FIFA’s ethics committee in December banned both men from all football activities for eight years. The suspensions were cut to six years in February.

Both men insist they did nothing wrong and that the payment was part of a legitimate oral contract tied to consulting work that Platini did for FIFA between 1999 and 2002.

The affair has already cost him a shot at becoming head of world football as he was forced to pull out of the race to become FIFA president in an election won by his number two at UEFA, Gianni Infantino.

UEFA has said it will not replace Platini until all his appeals are exhausted, so if the former French star is successful at CAS he could reclaim his job in time to preside over Euro 2016.

Platini’s entourage is hoping for a decision “before May 3” when UEFA holds its congress in Budapest.

Blatter, who is due to testify Friday, has also appealed to CAS and is awaiting a date for his hearing.

Last venue of appeal

Friday’s Lausanne-based tribunal will be in session until around 5:00 pm (1500 GMT).

“This is the last avenue of appeal,” Platini’s lawyer Thibaud D’Ales conceded.

The CAS consists of three legal experts, one each representing Platini and FIFA and a president.

Platini has chosen Yale and Harvard educated Swedish lawyer Jan Paulsson, with world football’s ruling body selecting Bernard Hanotiau of Switzerland.

The hearing will be chaired by Luigi Fumagalli, a University of Milan-educated Italian international law expert.

As part of his defence Platini’s legal team will produce an invoice for the suspect payment in an attempt to prove there was nothing untoward about the transaction.

“Five people from the offices of FIFA were involved in this payment, which was processed by the Finance Committee and reported to the Executive Committee.
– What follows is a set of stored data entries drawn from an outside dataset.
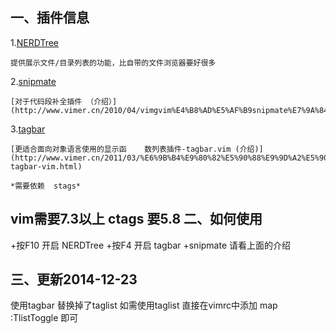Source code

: 一、插件信息
-----------------------

1.[NERDTree](http://www.vim.org/scripts/script.php?script_id=1658)

	提供展示文件/目录列表的功能，比自带的文件浏览器要好很多

2.[snipmate](http://www.vim.org/scripts/script.php?script_id=2540>)

	[对于代码段补全插件 （介绍）](http://www.vimer.cn/2010/04/vimgvim%E4%B8%AD%E5%AF%B9snipmate%E7%9A%84%E5%B0%8F%E5%A6%99%E7%94%A8.html)

3.[tagbar](http://www.vim.org/scripts/script.php?script_id=3465)

	[更适合面向对象语言使用的显示函    数列表插件-tagbar.vim (介绍)](http://www.vimer.cn/2011/03/%E6%9B%B4%E9%80%82%E5%90%88%E9%9D%A2%E5%90%91%E5%AF%B9%E8%B1%A1%E8%AF%AD%E8%A8%80%E4%BD%BF%E7%94%A8%E7%9A%84%E6%98%BE%E7%A4%BA%E5%87%BD%E6%95%B0%E5%88%97%E8%A1%A8%E6%8F%92%E4%BB%B6-tagbar-vim.html)

	*需要依赖  stags*
**vim需要7.3以上  ctags  要5.8**
二、如何使用
-------------------------

+按F10 开启 NERDTree
+按F4 开启 tagbar
+snipmate 请看上面的介绍


三、更新2014-12-23
-----------------------------

使用tagbar 替换掉了taglist  如需使用taglist 直接在vimrc中添加  map <F8> :TlistToggle<CR> 即可

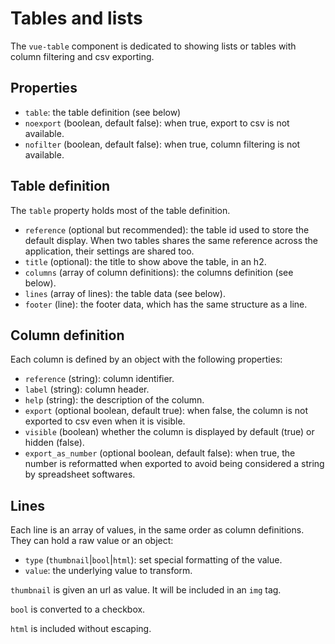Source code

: Tables and lists
================

The `vue-table` component is dedicated to showing lists or tables with column filtering and csv exporting.

Properties
----------

- `table`: the table definition (see below)
- `noexport` (boolean, default false): when true, export to csv is not available.
- `nofilter` (boolean, default false): when true, column filtering is not available.

Table definition
----------------

The `table` property holds most of the table definition.

- `reference` (optional but recommended): the table id used to store the default display. When two tables shares the same reference across the application, their settings are shared too.
- `title` (optional): the title to show above the table, in an h2.
- `columns` (array of column definitions): the columns definition (see below).
- `lines` (array of lines): the table data (see below).
- `footer` (line): the footer data, which has the same structure as a line.

Column definition
-----------------

Each column is defined by an object with the following properties:

- `reference` (string): column identifier.
- `label` (string): column header.
- `help` (string): the description of the column.
- `export` (optional boolean, default true): when false, the column is not exported to csv even when it is visible.
- `visible` (boolean) whether the column is displayed by default (true) or hidden (false).
- `export_as_number` (optional boolean, default false): when true, the number is reformatted when exported to avoid being considered a string by spreadsheet softwares.

Lines
-----

Each line is an array of values, in the same order as column definitions. They can hold a raw value or an object:

- `type` (`thumbnail`|`bool`|`html`): set special formatting of the value.
- `value`: the underlying value to transform.

`thumbnail` is given an url as value. It will be included in an `img` tag.

`bool` is converted to a checkbox.

`html` is included without escaping.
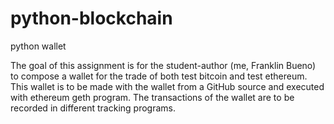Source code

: # python-blockchain
python wallet

The goal of this assignment is for the student-author (me, Franklin Bueno) to compose a wallet for the trade of both test bitcoin and test ethereum. This wallet is to be made with the wallet from a GitHub source and executed with ethereum geth program. The transactions of the wallet are to be recorded in different tracking programs.
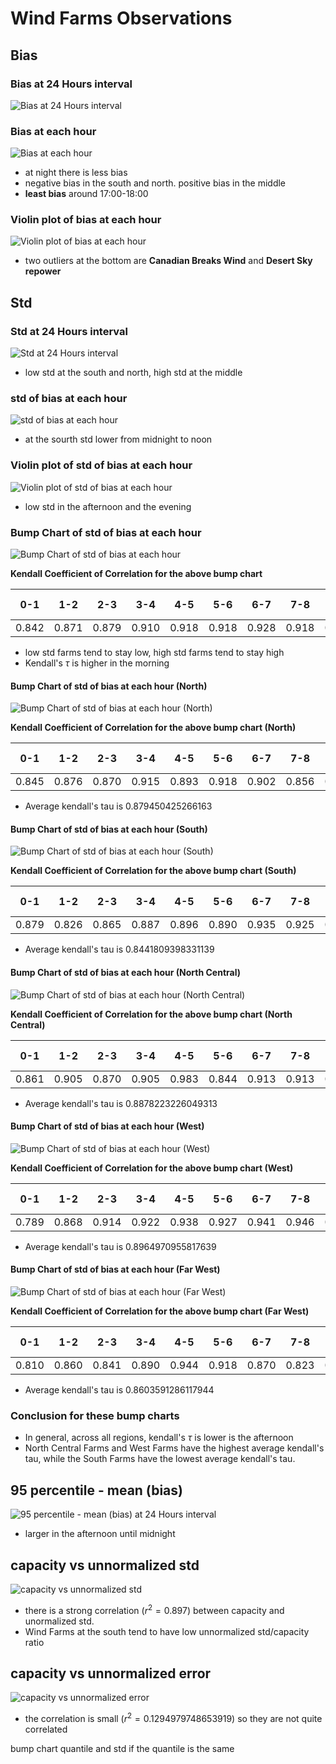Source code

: # Wind Farms Observations

## Bias

### Bias at 24 Hours interval

![Bias at 24 Hours interval](./plots/bias_24hr_with_area.png)

### Bias at each hour

![Bias at each hour](./plots/bias_1hr.png)

- at night there is less bias
- negative bias in the south and north. positive bias in the middle
- **least bias** around 17:00-18:00

### Violin plot of bias at each hour

![Violin plot of bias at each hour](./plots/violin_and_box_bias_1hr.png)

- two outliers at the bottom are **Canadian Breaks Wind** and **Desert Sky repower**

## Std

### Std at 24 Hours interval

![Std at 24 Hours interval](./plots/std_of_bias_24hr.png)

- low std at the south and north, high std at the middle

### std of bias at each hour

![std of bias at each hour](./plots/std_of_bias_1hr.png)

- at the sourth std lower from midnight to noon

### Violin plot of std of bias at each hour

![Violin plot of std of bias at each hour](./plots/violin_and_box_std_of_bias_1hr.png)

- low std in the afternoon and the evening

### Bump Chart of std of bias at each hour

![Bump Chart of std of bias at each hour](./plots/std_bumpchart_all_farm_all_time.png)

**Kendall Coefficient of Correlation for the above bump chart**

|0-1| 1-2 | 2-3 | 3-4 | 4-5 | 5-6 | 6-7 | 7-8 | 8-9 | 9-10 | 10-11 | 11-12 | 12-13 | 13-14 | 14-15 | 15-16 | 16-17 | 17-18 | 18-19 | 19-20 | 20-21 | 21-22 | 22-23 | 23-24 |
| ----- | ----- | ----- | ----- | ----- | ----- | ----- | ----- | ----- | ----- | ----- | ----- | ----- | ----- | ----- | ----- | ----- | ----- | ----- | ----- | ----- | ----- | ----- | ----- |
|0.842 |0.871 |0.879 |0.910 |0.918 |0.918 |0.928 |0.918 |0.916 |0.916 |0.894 |0.891 |0.878 |0.833 |0.808 |0.825 |0.832 |0.853 |0.863 |0.881 |0.865 |0.846 |0.883 |

- low std farms tend to stay low, high std farms tend to stay high
- Kendall's $\tau$ is higher in the morning

#### Bump Chart of std of bias at each hour (North)

![Bump Chart of std of bias at each hour (North)](./plots/std_bumpchart_all_farm_all_time_north.png)

**Kendall Coefficient of Correlation for the above bump chart (North)**

|0-1| 1-2 | 2-3 | 3-4 | 4-5 | 5-6 | 6-7 | 7-8 | 8-9 | 9-10 | 10-11 | 11-12 | 12-13 | 13-14 | 14-15 | 15-16 | 16-17 | 17-18 | 18-19 | 19-20 | 20-21 | 21-22 | 22-23 | 23-24 |
| ----- | ----- | ----- | ----- | ----- | ----- | ----- | ----- | ----- | ----- | ----- | ----- | ----- | ----- | ----- | ----- | ----- | ----- | ----- | ----- | ----- | ----- | ----- | ----- |
|0.845 |0.876 |0.870 |0.915 |0.893 |0.918 |0.902 |0.856 |0.862 |0.910 |0.912 |0.891 |0.797 |0.813 |0.850 |0.864 |0.873 |0.906 |0.912 |0.889 |0.882 |0.876 |0.915 |

- Average kendall's tau is 0.879450425266163

#### Bump Chart of std of bias at each hour (South)

![Bump Chart of std of bias at each hour (South)](./plots/std_bumpchart_all_farm_all_time_South.png)

**Kendall Coefficient of Correlation for the above bump chart (South)**

|0-1| 1-2 | 2-3 | 3-4 | 4-5 | 5-6 | 6-7 | 7-8 | 8-9 | 9-10 | 10-11 | 11-12 | 12-13 | 13-14 | 14-15 | 15-16 | 16-17 | 17-18 | 18-19 | 19-20 | 20-21 | 21-22 | 22-23 | 23-24 |
| ----- | ----- | ----- | ----- | ----- | ----- | ----- | ----- | ----- | ----- | ----- | ----- | ----- | ----- | ----- | ----- | ----- | ----- | ----- | ----- | ----- | ----- | ----- | ----- |
|0.879 |0.826 |0.865 |0.887 |0.896 |0.890 |0.935 |0.925 |0.852 |0.795 |0.763 |0.857 |0.886 |0.698 |0.766 |0.806 |0.825 |0.851 |0.872 |0.868 |0.826 |0.780 |0.868 |

- Average kendall's tau is 0.8441809398331139

#### Bump Chart of std of bias at each hour (North Central)

![Bump Chart of std of bias at each hour (North Central)](./plots/std_bumpchart_all_farm_all_time_NorthCentral.png)

**Kendall Coefficient of Correlation for the above bump chart (North Central)**

 |0-1| 1-2 | 2-3 | 3-4 | 4-5 | 5-6 | 6-7 | 7-8 | 8-9 | 9-10 | 10-11 | 11-12 | 12-13 | 13-14 | 14-15 | 15-16 | 16-17 | 17-18 | 18-19 | 19-20 | 20-21 | 21-22 | 22-23 | 23-24 |
| ----- | ----- | ----- | ----- | ----- | ----- | ----- | ----- | ----- | ----- | ----- | ----- | ----- | ----- | ----- | ----- | ----- | ----- | ----- | ----- | ----- | ----- | ----- | ----- |
|0.861 |0.905 |0.870 |0.905 |0.983 |0.844 |0.913 |0.913 |0.913 |0.905 |0.896 |0.835 |0.844 |0.887 |0.905 |0.939 |0.896 |0.861 |0.775 |0.827 |0.887 |0.913 |0.939 |

- Average kendall's tau is 0.8878223226049313

#### Bump Chart of std of bias at each hour (West)

![Bump Chart of std of bias at each hour (West)](./plots/std_bumpchart_all_farm_all_time_West.png)

**Kendall Coefficient of Correlation for the above bump chart (West)**

 |0-1| 1-2 | 2-3 | 3-4 | 4-5 | 5-6 | 6-7 | 7-8 | 8-9 | 9-10 | 10-11 | 11-12 | 12-13 | 13-14 | 14-15 | 15-16 | 16-17 | 17-18 | 18-19 | 19-20 | 20-21 | 21-22 | 22-23 | 23-24 |
| ----- | ----- | ----- | ----- | ----- | ----- | ----- | ----- | ----- | ----- | ----- | ----- | ----- | ----- | ----- | ----- | ----- | ----- | ----- | ----- | ----- | ----- | ----- | ----- |
|0.789 |0.868 |0.914 |0.922 |0.938 |0.927 |0.941 |0.946 |0.968 |0.951 |0.924 |0.897 |0.903 |0.892 |0.835 |0.889 |0.868 |0.800 |0.897 |0.892 |0.903 |0.849 |0.906 |

- Average kendall's tau is 0.8964970955817639

#### Bump Chart of std of bias at each hour (Far West)

![Bump Chart of std of bias at each hour (Far West)](./plots/std_bumpchart_all_farm_all_time_FarWest.png)

**Kendall Coefficient of Correlation for the above bump chart (Far West)**

|0-1| 1-2 | 2-3 | 3-4 | 4-5 | 5-6 | 6-7 | 7-8 | 8-9 | 9-10 | 10-11 | 11-12 | 12-13 | 13-14 | 14-15 | 15-16 | 16-17 | 17-18 | 18-19 | 19-20 | 20-21 | 21-22 | 22-23 | 23-24 |
| ----- | ----- | ----- | ----- | ----- | ----- | ----- | ----- | ----- | ----- | ----- | ----- | ----- | ----- | ----- | ----- | ----- | ----- | ----- | ----- | ----- | ----- | ----- | ----- |
|0.810 |0.860 |0.841 |0.890 |0.944 |0.918 |0.870 |0.823 |0.905 |0.895 |0.919 |0.863 |0.905 |0.884 |0.856 |0.862 |0.824 |0.838 |0.776 |0.860 |0.836 |0.776 |0.834 |

- Average kendall's tau is 0.8603591286117944

### Conclusion for these bump charts

- In general, across all regions, kendall's $\tau$ is lower is the afternoon
- North Central Farms and West Farms have the highest average kendall's tau, while the South Farms have the lowest average kendall's tau.

## 95 percentile - mean (bias)

![95 percentile - mean (bias) at 24 Hours interval](./plots/bias_95quantile_minus_mean_1hr.png)

- larger in the afternoon until midnight

## capacity vs unnormalized std

![capacity vs unnormalized std](./plots/capacity_vs_unnormstd.png)

- there is a strong correlation ($r^2 = 0.897$) between capacity and unormalized std.
- Wind Farms at the south tend to have low unnormalized std/capacity ratio

## capacity vs unnormalized error

![capacity vs unnormalized error](./plots/capacity_vs_unnormerror.png)

- the correlation is small ($r^2 = 0.1294979748653919$) so they are not quite correlated

bump chart quantile and std
if the quantile is the same
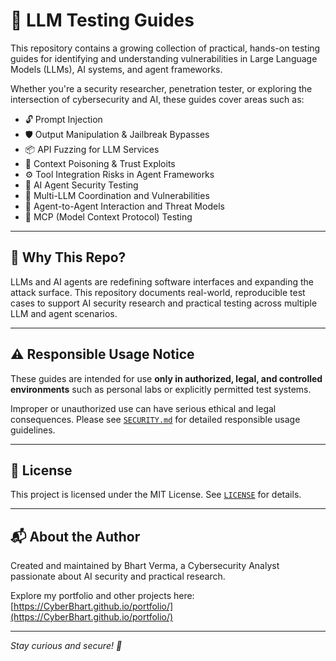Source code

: # 🤖 LLM Testing Guides

This repository contains a growing collection of practical, hands-on testing guides for identifying and understanding vulnerabilities in Large Language Models (LLMs), AI systems, and agent frameworks.

Whether you're a security researcher, penetration tester, or exploring the intersection of cybersecurity and AI, these guides cover areas such as:

- 🔓 Prompt Injection  
- 🛡️ Output Manipulation & Jailbreak Bypasses  
- 📦 API Fuzzing for LLM Services  
- 🔄 Context Poisoning & Trust Exploits  
- ⚙️ Tool Integration Risks in Agent Frameworks  
- 🤖 AI Agent Security Testing  
- 🔄 Multi-LLM Coordination and Vulnerabilities  
- 🤝 Agent-to-Agent Interaction and Threat Models  
- 🧠 MCP (Model Context Protocol) Testing

---

## 🧠 Why This Repo?

LLMs and AI agents are redefining software interfaces and expanding the attack surface. This repository documents real-world, reproducible test cases to support AI security research and practical testing across multiple LLM and agent scenarios.

---

## ⚠️ Responsible Usage Notice

These guides are intended for use **only in authorized, legal, and controlled environments** such as personal labs or explicitly permitted test systems.

Improper or unauthorized use can have serious ethical and legal consequences. Please see [`SECURITY.md`](./SECURITY.md) for detailed responsible usage guidelines.

---

## 📄 License

This project is licensed under the MIT License. See [`LICENSE`](./LICENSE) for details.

---

## 📬 About the Author

Created and maintained by Bhart Verma, a Cybersecurity Analyst passionate about AI security and practical research.

Explore my portfolio and other projects here: [https://CyberBhart.github.io/portfolio/](https://CyberBhart.github.io/portfolio/)

---

*Stay curious and secure! 🚀*
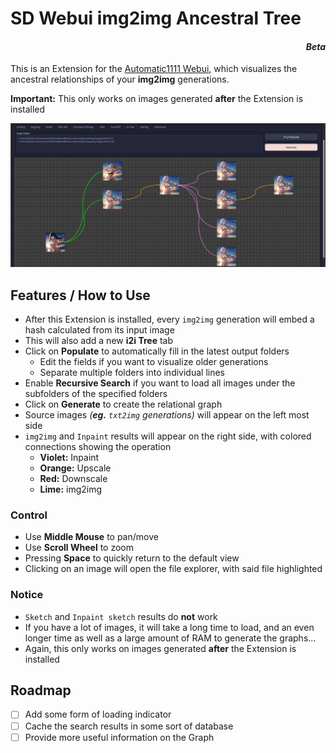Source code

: ﻿# SD Webui img2img Ancestral Tree
<h4 align = "right"><i>Beta</i></h4>

This is an Extension for the [Automatic1111 Webui](https://github.com/AUTOMATIC1111/stable-diffusion-webui), which visualizes the ancestral relationships of your **img2img** generations.

**Important:** This only works on images generated **after** the Extension is installed

<p align="center">
<img src="sample.jpg">
</p>

## Features / How to Use
- After this Extension is installed, every `img2img` generation will embed a hash calculated from its input image
- This will also add a new **i2i Tree** tab
- Click on **Populate** to automatically fill in the latest output folders
    - Edit the fields if you want to visualize older generations
    - Separate multiple folders into individual lines
- Enable **Recursive Search** if you want to load all images under the subfolders of the specified folders
- Click on **Generate** to create the relational graph
- Source images *(**eg.** `txt2img` generations)* will appear on the left most side
- `img2img` and `Inpaint` results will appear on the right side, with colored connections showing the operation
    - **Violet:** Inpaint
    - **Orange:** Upscale
    - **Red:** Downscale
    - **Lime:** img2img

### Control
- Use **Middle Mouse** to pan/move 
- Use **Scroll Wheel** to zoom
- Pressing **Space** to quickly return to the default view
- Clicking on an image will open the file explorer, with said file highlighted

### Notice
- `Sketch` and `Inpaint sketch` results do **not** work
- If you have a lot of images, it will take a long time to load, and an even longer time as well as a large amount of RAM to generate the graphs...
- Again, this only works on images generated **after** the Extension is installed

## Roadmap
- [ ] Add some form of loading indicator
- [ ] Cache the search results in some sort of database 
- [ ] Provide more useful information on the Graph
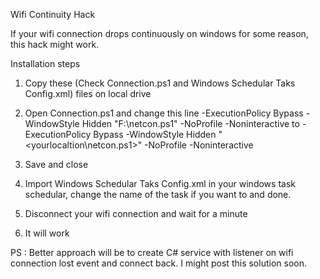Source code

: Wifi Continuity Hack

If your wifi connection drops continuously on windows for some reason, this hack might work. 

Installation steps 

1. Copy these (Check Connection.ps1 and Windows Schedular Taks Config.xml) files on local drive 

2. Open Connection.ps1 and change this line 
    <Arguments>-ExecutionPolicy Bypass -WindowStyle Hidden  "F:\netcon.ps1" -NoProfile -Noninteractive</Arguments>
    to 
    <Arguments>-ExecutionPolicy Bypass -WindowStyle Hidden  "<yourlocaltion\netcon.ps1>" -NoProfile -Noninteractive</Arguments>
3. Save and close
4. Import Windows Schedular Taks Config.xml in your windows task schedular, change the name of the task if you want to and done.  
5. Disconnect your wifi connection and wait for a minute
6. It will work


PS : Better approach will be to create C# service with listener on wifi connection lost event and connect back. I might post this solution soon.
It is far from a hidden payment,” said D’Ales.

Platini’s name has also emerged in the Panama Papers, a leaked set of 11.5 million documents that provide detailed information about more than 214,000 offshore companies listed by the Panamanian corporate service provider Mossack Fonseca.

But D’Ales denied this had any relevance to Friday’s hearing.

“His fiscal situation was known by the Swiss authorities. This has nothing to do with it.”